From my experience as a human being and a sustainability consultant to business, I have seen this cycle play out again and again.   She defines four cycles.
  1. Death and Rebirth
  2. Dreaming and Scheming
  3. The Hero's Saga
  4. The Promised Land
Most sustainability consultants try to jump to stage three of the cycle of change, and get individuals and companies to take action.  This works well when an organization or person is ready to act.  It doesn't work so well when a company is in a death and rebirth phase.

The truth is that not everyone is ready to go into the flow of action that comes naturally in stage three.  That's why in the Green Leader's program that I manage, we don't follow a strictly linear schedule of transformation.  We collaborate together coming from different energetic levels.  Part of what I do is assess where in the change cycle someone is working from.

The truth is we are all always in a change cycle, and you have to understand energetically where you are in that cycle, to be able to nurture yourself through whatever stage you are at.

If you find yourself on a road without a map in your life, I heartily recommend taking a look at Martha Beck's, Finding Your Own North Star. 

Thursday, September 2, 2010

Taking the Right Road in the Wrong Direction

Last night I went to an inspiring women's networking event called WOW. 

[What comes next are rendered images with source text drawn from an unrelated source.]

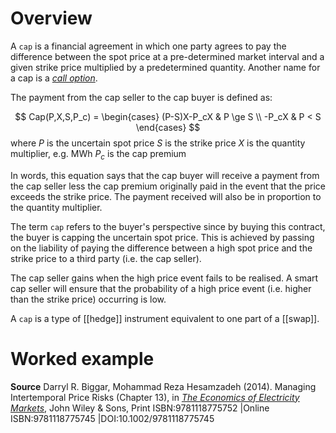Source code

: # Overview
A `cap` is a financial agreement in which one party agrees to pay the difference between the spot price at a pre-determined market interval and a given strike price multiplied by a predetermined quantity. Another name for a cap is a *[call option](https://corporatefinanceinstitute.com/resources/knowledge/trading-investing/call-option/)*.

The payment from the cap seller to the cap buyer is defined as:

$$ Cap(P,X,S,P_c) = \begin{cases} (P-S)X-P_cX & P \ge S \\
-P_cX & P < S
\end{cases} $$
where
$P$ is the uncertain spot price
$S$ is the strike price
$X$ is the quantity multiplier, e.g. MWh
$P_c$ is the cap premium

In words, this equation says that the cap buyer will receive a payment from the cap seller less the cap premium originally paid in the event that the price exceeds the strike price. The payment received will also be in proportion to the quantity multiplier. 

The term `cap` refers to the buyer's perspective since by buying this contract, the buyer is capping the uncertain spot price. This is achieved by passing on the liability of paying the difference between a high spot price and the strike price to a third party (i.e. the cap seller).

The cap seller gains when the high price event fails to be realised. A smart cap seller will ensure that the probability of a high price event (i.e. higher than the strike price) occurring is low.

A `cap` is a type of [[hedge]] instrument equivalent to one part of a [[swap]]. 

# Worked example


**Source**
Darryl R. Biggar, Mohammad Reza Hesamzadeh (2014). Managing Intertemporal Price Risks (Chapter 13), in [*The Economics of Electricity Markets*](https://onlinelibrary.wiley.com/doi/book/10.1002/9781118775745), John Wiley & Sons, Print ISBN:9781118775752 |Online ISBN:9781118775745 |DOI:10.1002/9781118775745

It was my first real networking event in over two years.   I had made an intentional choice to spend more time with my children.  I also was lucky enough to work on finding myself with an amazing life coach out of California and attemptig to finish my first novel during that time.  Over the last two years,I led a small but exciting program at the Chicago Center for Green Technonology called the Green Leaders program.  From my point of view, my commitment to sustainability has been modest compared to the time when I was program director for a City of Chicago green business program. 

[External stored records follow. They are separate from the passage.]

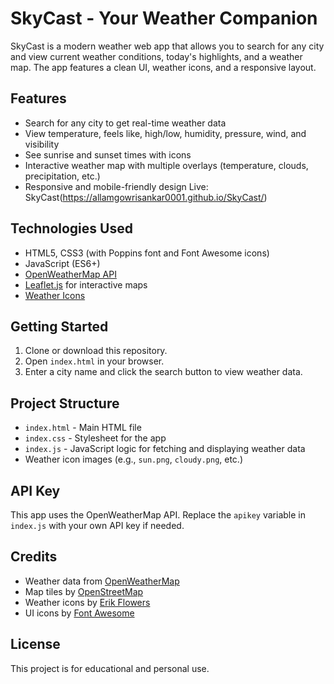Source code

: # SkyCast - Your Weather Companion

SkyCast is a modern weather web app that allows you to search for any city and view current weather conditions, today's highlights, and a weather map. The app features a clean UI, weather icons, and a responsive layout.

## Features
- Search for any city to get real-time weather data
- View temperature, feels like, high/low, humidity, pressure, wind, and visibility
- See sunrise and sunset times with icons
- Interactive weather map with multiple overlays (temperature, clouds, precipitation, etc.)
- Responsive and mobile-friendly design
 Live: SkyCast(https://allamgowrisankar0001.github.io/SkyCast/)
## Technologies Used
- HTML5, CSS3 (with Poppins font and Font Awesome icons)
- JavaScript (ES6+)
- [OpenWeatherMap API](https://openweathermap.org/api)
- [Leaflet.js](https://leafletjs.com/) for interactive maps
- [Weather Icons](https://erikflowers.github.io/weather-icons/)

## Getting Started
1. Clone or download this repository.
2. Open `index.html` in your browser.
3. Enter a city name and click the search button to view weather data.

## Project Structure
- `index.html` - Main HTML file
- `index.css` - Stylesheet for the app
- `index.js` - JavaScript logic for fetching and displaying weather data
- Weather icon images (e.g., `sun.png`, `cloudy.png`, etc.)

## API Key
This app uses the OpenWeatherMap API. Replace the `apikey` variable in `index.js` with your own API key if needed.

## Credits
- Weather data from [OpenWeatherMap](https://openweathermap.org/)
- Map tiles by [OpenStreetMap](https://www.openstreetmap.org/)
- Weather icons by [Erik Flowers](https://erikflowers.github.io/weather-icons/)
- UI icons by [Font Awesome](https://fontawesome.com/)

## License
This project is for educational and personal use.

For the last several months, my friend Falise had invited and challenged me to start twittering and blogging.  So, thus, this first blog in a while. 

Last night, I was very impressed with Jenniffer Weigel.  My favorite quote came from Therese Rowley, a local transformation consultant and intuitive healer.  She said that the Dalai Lama had said that western women would change the world.  I honestly had shivers go up my spine when I heard her say this.

I was surprised to have the feeling again.  It's been a while since I dared to believe that I could change the world, despite the publication of my book It's Time to be an Idealistic, Environmental Capitalist with my co-author Marvin Klein.

I had come to this event ready to give up on my passion for sustainability because this seems like such a hard time to care, when I have two children to feed and bills to pay.

I have been sorely disappointed that the Obama administration hasn't made greening the country a priority.  I feel he has let some of his supporters like myself down. Instead under his watch, it seems that the green movement has been discredited more than anything else. 

As a sustainability consultant, I have watched and wondered what could I do as only one person.  The non-profit where I had worked to create the Chicago Waste to Profit Network is closing its doors.  These are tough times for social entrepreneurs who like lost causes.

Last night after the event, I found myself driving home in the dark and lost.  I couldn't tell where I was going.  It slowly dawned on me that I was on the right road to get home, but I was driving in the wrong direction.

To me, that is where we are in America now.  We are on the right road, but driving in the wrong direction.  Jeffrey Sachs in the latest Scientific American leads to these same conclusions.  Never before have humans lived longer, more prosperous lives on the whole.  Yet, around the world natural systems are in decline at alarming rates.   The decline is not overnight, it is taking decades.  So, most of us can't see it.

In a sense, the brilliance of our technology and knowledge has put the planet on the "right" road.  Unfortunately, we don't realize that we are driving in the wrong direction in the dark.  It's time to turn around and take care of our home.